WORK TO BE COMPLETED => Only lines containing the word "elegir" belong in the answer; copy each one from the records.

AVAILABLE RECORDS =>
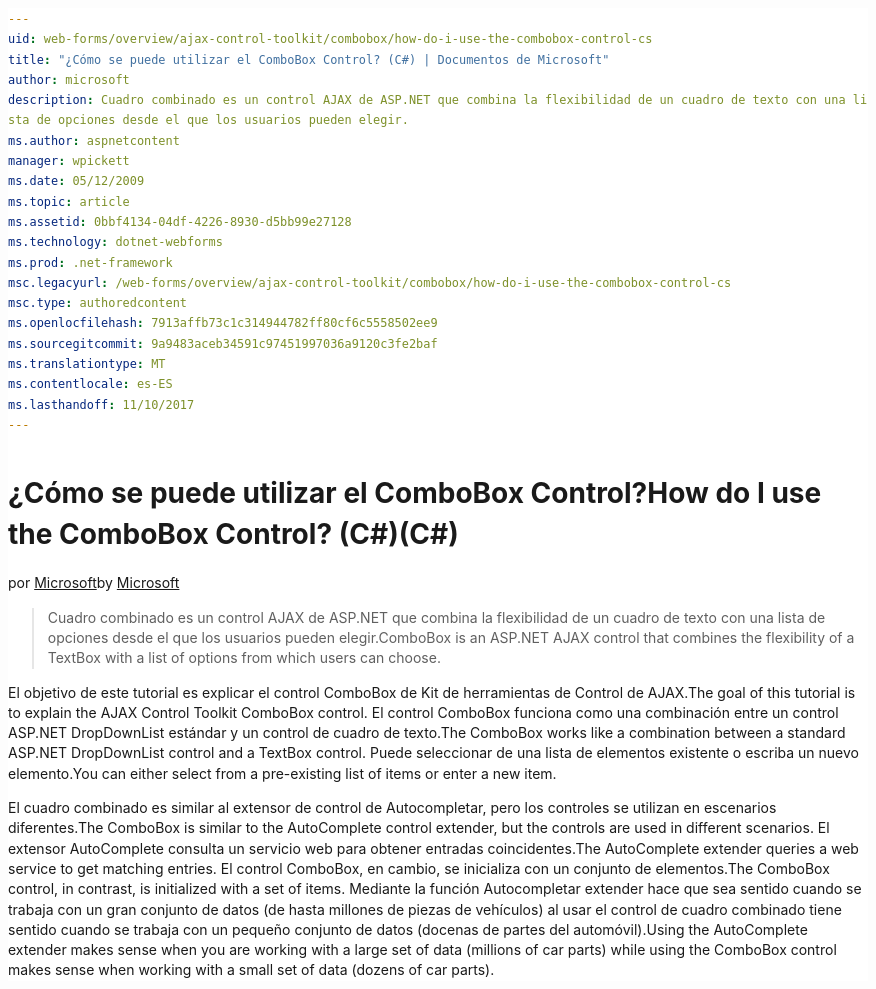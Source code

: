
 ```yaml
---
uid: web-forms/overview/ajax-control-toolkit/combobox/how-do-i-use-the-combobox-control-cs
title: "¿Cómo se puede utilizar el ComboBox Control? (C#) | Documentos de Microsoft"
author: microsoft
description: Cuadro combinado es un control AJAX de ASP.NET que combina la flexibilidad de un cuadro de texto con una lista de opciones desde el que los usuarios pueden elegir.
ms.author: aspnetcontent
manager: wpickett
ms.date: 05/12/2009
ms.topic: article
ms.assetid: 0bbf4134-04df-4226-8930-d5bb99e27128
ms.technology: dotnet-webforms
ms.prod: .net-framework
msc.legacyurl: /web-forms/overview/ajax-control-toolkit/combobox/how-do-i-use-the-combobox-control-cs
msc.type: authoredcontent
ms.openlocfilehash: 7913affb73c1c314944782ff80cf6c5558502ee9
ms.sourcegitcommit: 9a9483aceb34591c97451997036a9120c3fe2baf
ms.translationtype: MT
ms.contentlocale: es-ES
ms.lasthandoff: 11/10/2017
---
```

<a name="how-do-i-use-the-combobox-control-c"></a><span data-ttu-id="fee13-104">¿Cómo se puede utilizar el ComboBox Control?</span><span class="sxs-lookup"><span data-stu-id="fee13-104">How do I use the ComboBox Control?</span></span> <span data-ttu-id="fee13-105">(C#)</span><span class="sxs-lookup"><span data-stu-id="fee13-105">(C#)</span></span>
====================
<span data-ttu-id="fee13-106">por [Microsoft](https://github.com/microsoft)</span><span class="sxs-lookup"><span data-stu-id="fee13-106">by [Microsoft](https://github.com/microsoft)</span></span>

> <span data-ttu-id="fee13-107">Cuadro combinado es un control AJAX de ASP.NET que combina la flexibilidad de un cuadro de texto con una lista de opciones desde el que los usuarios pueden elegir.</span><span class="sxs-lookup"><span data-stu-id="fee13-107">ComboBox is an ASP.NET AJAX control that combines the flexibility of a TextBox with a list of options from which users can choose.</span></span>


<span data-ttu-id="fee13-108">El objetivo de este tutorial es explicar el control ComboBox de Kit de herramientas de Control de AJAX.</span><span class="sxs-lookup"><span data-stu-id="fee13-108">The goal of this tutorial is to explain the AJAX Control Toolkit ComboBox control.</span></span> <span data-ttu-id="fee13-109">El control ComboBox funciona como una combinación entre un control ASP.NET DropDownList estándar y un control de cuadro de texto.</span><span class="sxs-lookup"><span data-stu-id="fee13-109">The ComboBox works like a combination between a standard ASP.NET DropDownList control and a TextBox control.</span></span> <span data-ttu-id="fee13-110">Puede seleccionar de una lista de elementos existente o escriba un nuevo elemento.</span><span class="sxs-lookup"><span data-stu-id="fee13-110">You can either select from a pre-existing list of items or enter a new item.</span></span>

<span data-ttu-id="fee13-111">El cuadro combinado es similar al extensor de control de Autocompletar, pero los controles se utilizan en escenarios diferentes.</span><span class="sxs-lookup"><span data-stu-id="fee13-111">The ComboBox is similar to the AutoComplete control extender, but the controls are used in different scenarios.</span></span> <span data-ttu-id="fee13-112">El extensor AutoComplete consulta un servicio web para obtener entradas coincidentes.</span><span class="sxs-lookup"><span data-stu-id="fee13-112">The AutoComplete extender queries a web service to get matching entries.</span></span> <span data-ttu-id="fee13-113">El control ComboBox, en cambio, se inicializa con un conjunto de elementos.</span><span class="sxs-lookup"><span data-stu-id="fee13-113">The ComboBox control, in contrast, is initialized with a set of items.</span></span> <span data-ttu-id="fee13-114">Mediante la función Autocompletar extender hace que sea sentido cuando se trabaja con un gran conjunto de datos (de hasta millones de piezas de vehículos) al usar el control de cuadro combinado tiene sentido cuando se trabaja con un pequeño conjunto de datos (docenas de partes del automóvil).</span><span class="sxs-lookup"><span data-stu-id="fee13-114">Using the AutoComplete extender makes sense when you are working with a large set of data (millions of car parts) while using the ComboBox control makes sense when working with a small set of data (dozens of car parts).</span></span>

REPLY =>
description: Cuadro combinado es un control AJAX de ASP.NET que combina la flexibilidad de un cuadro de texto con una lista de opciones desde el que los usuarios pueden elegir.
> <span data-ttu-id="fee13-107">Cuadro combinado es un control AJAX de ASP.NET que combina la flexibilidad de un cuadro de texto con una lista de opciones desde el que los usuarios pueden elegir.</span><span class="sxs-lookup"><span data-stu-id="fee13-107">ComboBox is an ASP.NET AJAX control that combines the flexibility of a TextBox with a list of options from which users can choose.</span></span>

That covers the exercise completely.